Daej Hamilton may be young, but true talent knows no age, race, or gender. Hamilton is an emerging furniture designer and maker out of Toronto, Ontario, Canada, with more than a decade of woodworking experience already under her belt. She’s found her voice early on and knows how to use it to share her grounding narrative through her work.
“I started woodworking almost 12 years ago in the 6th grade. During middle school and high school, my teachers really guided me to continue on this path that I knew was meant for me,” Hamilton explains.
Knowing she was heading off the conventional route early on, Hamilton’s challenges weren’t typical for most seeking satisfaction in making or in discovering her passion, rather, it was that her participation provides a unique representation as a minority woman in a field that is male dominated, and predominately white.
“While growing through this journey, I soon realized that there weren’t many people that looked like me designing and making furniture. As a Canadian-Caribbean woman, being in this field is unusual; almost completely unheard of. I wanted to be able to break that barrier that a lot of women like me are blocked by. I wanted to be that one person who can represent my demographic in this very male dominated field. I wanted to prove that you don’t have to follow societal standards. That we, as woman, can actually follow our passions and still live a very fulfilled life,” says Hamilton.

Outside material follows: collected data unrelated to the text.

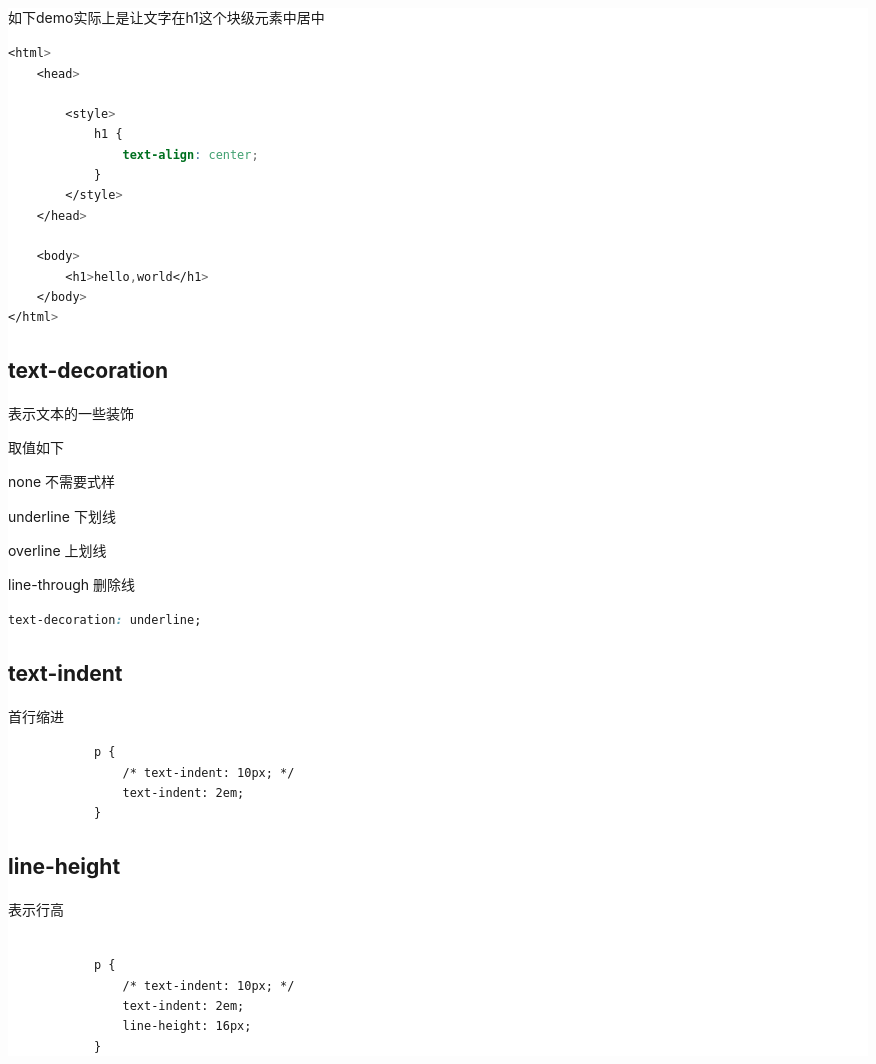 如下demo实际上是让文字在h1这个块级元素中居中

``` css
<html>
    <head>
        
        <style>
            h1 {
                text-align: center;
            }
        </style>
    </head>

    <body>
        <h1>hello,world</h1>
    </body>
</html>
```

## text-decoration
表示文本的一些装饰

取值如下

none 不需要式样

underline 下划线

overline 上划线

line-through 删除线

```css
text-decoration: underline;
```



## text-indent

首行缩进

```
            p {
                /* text-indent: 10px; */
                text-indent: 2em;
            }
```

## line-height

表示行高

```

            p {
                /* text-indent: 10px; */
                text-indent: 2em;
                line-height: 16px;
            }
```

Hamilton’s reverence for her own experience and heritage is incorporated into her creative style and design concepts. She is inspired by history, and produces work with the intent of bringing joy and opportunity together for communities that historically did not have access to modern design. She is also passionate about woodworking education and leading future generations to the craft.
“Back in the 50’s and 60’s, many people of color were run out of the suburbs and forced to live in inner city sub-sections. This denied their access to a lot of mid-century, modern design that was thriving in architecture and furniture. My goal with my craft is to reshape that part of history by making mid-century modern design as well as just well made furniture accessible to everyone,” says Hamilton, “Additionally, I want to be able to share my woodworking skills with the younger generation because I feel like woodworking is such an essential skill to have.”
The clean and classic minimalist pieces Hamilton produces are confidently elegant and intentionally functional. The Isabis table features Ambrosia Maple which provides a colorful and playful contrast with the table’s sleek form. The choice to use Ambrosia Maple itself makes a statement about Hamilton’s vision as a creator. She honors the beauty in a naturally occurring phenomenon produced by insects that was previously thought to make the wood undesirable for other high-end uses.
Taking a wider view of Hamilton’s portfolio one can see more of the intricate inclusions of her personal history interwoven with her strong technique. Her We sculpture brings her experience as a woman of color into the finely carved piece in several ways, including the use of Sapele, an African hardwood. Every decision Hamilton makes is intentional and provides little details of information to discover that helps you comprehend more of her experience as a maker with a profound viewpoint to share.
When asked what her favorite item to build was, Hamilton again pulls in inspiration from the empathic exchange that occurs with human connection, “My favorite thing to build would be a table, any type of table. Tables bring people together. And the thought of people gathering around something I built them to eat dinner, play games or just discuss life is just amazing.”